10 Things People Need to Stop Asking Moms

One of the things you learn from the moment you become a woman of child-bearing years is that almost everyone feels like they have license to ask ridiculously personal details about your “mom life.” This is true even if you aren’t a mom yet. I know that many of these questions come from a place of love. I have been the person with my foot squarely flung into my mouth enough times to have more than an ounce of humility as I type this list. YES, I still believe in extending grace. But can we just please take a moment to talk about how downright inappropriate some of these questions are? Here is our top 10 list of stuff we should stop asking moms.

1. When are you having a baby? I get it. I do. Your friend gets married. She is adorable, and you just can’t help yourself. You want to plan a baby shower. I catch this very question on the tip of my tongue often. Now, I stop myself, because I know better. This question is just hard on so many moms. Having a baby isn’t just a matter of desire. There are so many factors at play. If your friend doesn’t tell you she’s trying to have a baby, then don’t ask. Just don’t. Infertility struggles and miscarriages are deeply challenging times. And some perfectly awesome women decide not to conceive or adopt. It is just none of your business. So why ask? Another variation on this question is, “When are you giving him or her a brother or sister?” Infertility isn’t just a struggle for parents with without any children at home.

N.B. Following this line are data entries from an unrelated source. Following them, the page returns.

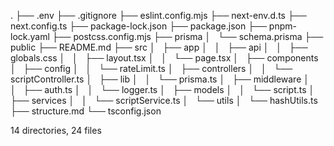 .
├── .env
├── .gitignore
├── eslint.config.mjs
├── next-env.d.ts
├── next.config.ts
├── package-lock.json
├── package.json
├── pnpm-lock.yaml
├── postcss.config.mjs
├── prisma
│   └── schema.prisma
├── public
├── README.md
├── src
│   ├── app
│   │   ├── api
│   │   ├── globals.css
│   │   ├── layout.tsx
│   │   └── page.tsx
│   ├── components
│   ├── config
│   │   └── rateLimit.ts
│   ├── controllers
│   │   └── scriptController.ts
│   ├── lib
│   │   └── prisma.ts
│   ├── middleware
│   │   ├── auth.ts
│   │   └── logger.ts
│   ├── models
│   │   └── script.ts
│   ├── services
│   │   └── scriptService.ts
│   └── utils
│       └── hashUtils.ts
├── structure.md
└── tsconfig.json

14 directories, 24 files

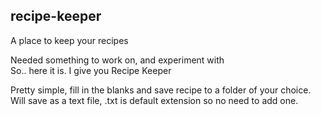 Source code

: ## recipe-keeper
A place to keep your recipes

Needed something to work on, and experiment with  
So.. here it is.
I give you Recipe Keeper  

Pretty simple, fill in the blanks and save recipe to a folder of your choice.  
Will save as a text file, .txt is default extension so no need to add one.  


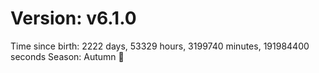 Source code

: # Version: v6.1.0
Time since birth: 2222 days, 53329 hours, 3199740 minutes, 191984400 seconds
Season: Autumn 🍁
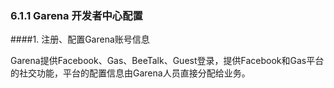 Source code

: ### 6.1.1  Garena 开发者中心配置

####1. 注册、配置Garena账号信息    
    
Garena提供Facebook、Gas、BeeTalk、Guest登录，提供Facebook和Gas平台的社交功能，平台的配置信息由Garena人员直接分配给业务。 
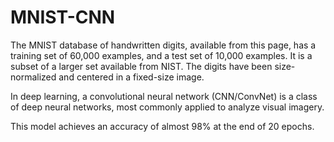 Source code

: # MNIST-CNN
The MNIST database of handwritten digits, available from this page, has a training set of 60,000 examples, and a test set of 10,000 examples. It is a subset of a larger set available from NIST. The digits have been size-normalized and centered in a fixed-size image.

In deep learning, a convolutional neural network (CNN/ConvNet) is a class of deep neural networks, most commonly applied to analyze visual imagery.

This model achieves an accuracy of almost 98% at the end of 20 epochs.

2. Do you know how babies are made? It is amazing how quickly the pendulum swings. First people long for you to have your first bundle. Then they quickly begin counting your children in awe. As if to suggest you are trying to land your own reality show. This is question is one that honestly shocks me. I haven’t heard it myself; I have a smaller family. But several of our contributors with three or more littles have been asked this rude question point-blank. Families come in all sizes.

3. Are you pregnant? This one just takes the cake or more to the point doesn’t take the wine. It happens when you refuse an alcoholic beverage or maybe don’t feel like eating a soft cheese. It happens when you enjoy a bite of something a little too much or show any sign of morning sickness. Listen, we never know the struggle in anyone’s personal journey. The woman in front of you could be trying to get pregnant and having no luck. She could be pregnant and not ready to share because she has suffered miscarriages in the past. She could just want a dill-pickle cupcake… so lay off. They are called pregnancy announcements – not pregnancy inquiries, friends.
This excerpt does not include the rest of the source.